Callum McFeat Smith
- Born: 8 March 1996 (age 30) Hong Kong
- Height: 1.88 m (6 ft 2 in)
- Weight: 103 kg (16 st 3 lb)

Rugby union career
- Position: Prop

Amateur team(s)
- Years: Team / Apps / (Points)
- 2020-22: Hong Kong Football Club
- 2023-25: Boroughmuir RFC
- 2025-: Hong Kong Football Club

Senior career
- Years: Team / Apps / (Points)
- 2019-22: South China Tigers
- 2023-25: Glasgow Warriors

Super Rugby
- Years: Team / Apps / (Points)
- 2022-23: Boroughmuir Bears

International career
- Years: Team / Apps / (Points)
- 2017-: Hong Kong / 1 / (0)

= Callum McFeat Smith =

Hong Kong rugby union player (born 1996)

Callum McFeat Smith (born 8 March 1996) is a Hong Kong international rugby union player. He plays rugby union for Hong Kong Football Club. He previously played for Glasgow Warriors, and Boroughmuir Bears in the Super 6. He has also played for the amateur side Boroughmuir.

==Rugby Union career==

===Amateur career===

Between 2020 and 2022 he played rugby union for Hong Kong Football Club.
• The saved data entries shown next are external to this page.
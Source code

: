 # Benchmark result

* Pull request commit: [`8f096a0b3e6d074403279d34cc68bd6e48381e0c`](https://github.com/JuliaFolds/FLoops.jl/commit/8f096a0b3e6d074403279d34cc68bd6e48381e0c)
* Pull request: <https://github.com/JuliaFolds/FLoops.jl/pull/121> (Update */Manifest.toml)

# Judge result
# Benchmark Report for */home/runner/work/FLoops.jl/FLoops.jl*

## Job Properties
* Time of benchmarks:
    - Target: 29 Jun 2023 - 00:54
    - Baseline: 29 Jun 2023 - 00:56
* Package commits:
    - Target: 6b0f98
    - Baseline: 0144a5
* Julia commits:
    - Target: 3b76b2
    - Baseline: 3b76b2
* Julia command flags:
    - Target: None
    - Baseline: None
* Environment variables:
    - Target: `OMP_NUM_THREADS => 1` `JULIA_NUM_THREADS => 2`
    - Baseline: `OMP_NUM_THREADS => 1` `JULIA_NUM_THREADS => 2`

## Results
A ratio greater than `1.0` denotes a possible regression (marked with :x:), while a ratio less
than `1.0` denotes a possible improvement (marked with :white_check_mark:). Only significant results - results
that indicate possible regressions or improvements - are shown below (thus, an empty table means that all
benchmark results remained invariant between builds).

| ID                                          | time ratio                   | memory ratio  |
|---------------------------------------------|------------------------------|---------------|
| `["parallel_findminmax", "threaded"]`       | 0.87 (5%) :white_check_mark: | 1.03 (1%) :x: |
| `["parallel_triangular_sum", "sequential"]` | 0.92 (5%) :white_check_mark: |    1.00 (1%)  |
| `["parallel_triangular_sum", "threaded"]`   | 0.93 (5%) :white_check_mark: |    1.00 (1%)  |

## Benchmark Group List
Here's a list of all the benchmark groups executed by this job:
After the SRU cut the funding for the professional side Boroughmuir Bears, McFeat-Smith turned out for their analogous amateur side Boroughmuir.

===Professional career===

He played for South China Tigers between 2019 and 2022 in the Global Rapid Rugby tournament.

He played for the Boroughmuir Bears in the Super 6 league in season 2022-23.

He played for Glasgow Warriors in the pre-season friendly against Zebre at the Stadio Sergio Lanfranchi in Italy on 30 August 2024. Franco Smith praised the young side despite their defeat. Of McFeat-Smith he said: 'Callum McFeat Smith, too, is an example of a player that we believe can make the step up from Super Series or Premiership action – we’ve had him in our environment for a while now and he gave a good account of himself.'

He played in 6 May 2025's Glasgow Warriors U23 match against Benetton Treviso.

===International career===

Born in Hong Kong, with a Scottish father and Pilipino mother, McFeat-Smith was quickly ear-marked for the Hong Kong national side.

He was capped for Hong Kong for their match against Kenya on 18 November 2017. He was an unused substitute the previous week for their match against Russia on 10 November 2017.
McFeat-Smith was in the Hong Kong squad that played Dragons 'A' side in October 2018.

McFeat-Smith was named in their September 2025 squad for Hong Kong's tour of Japan.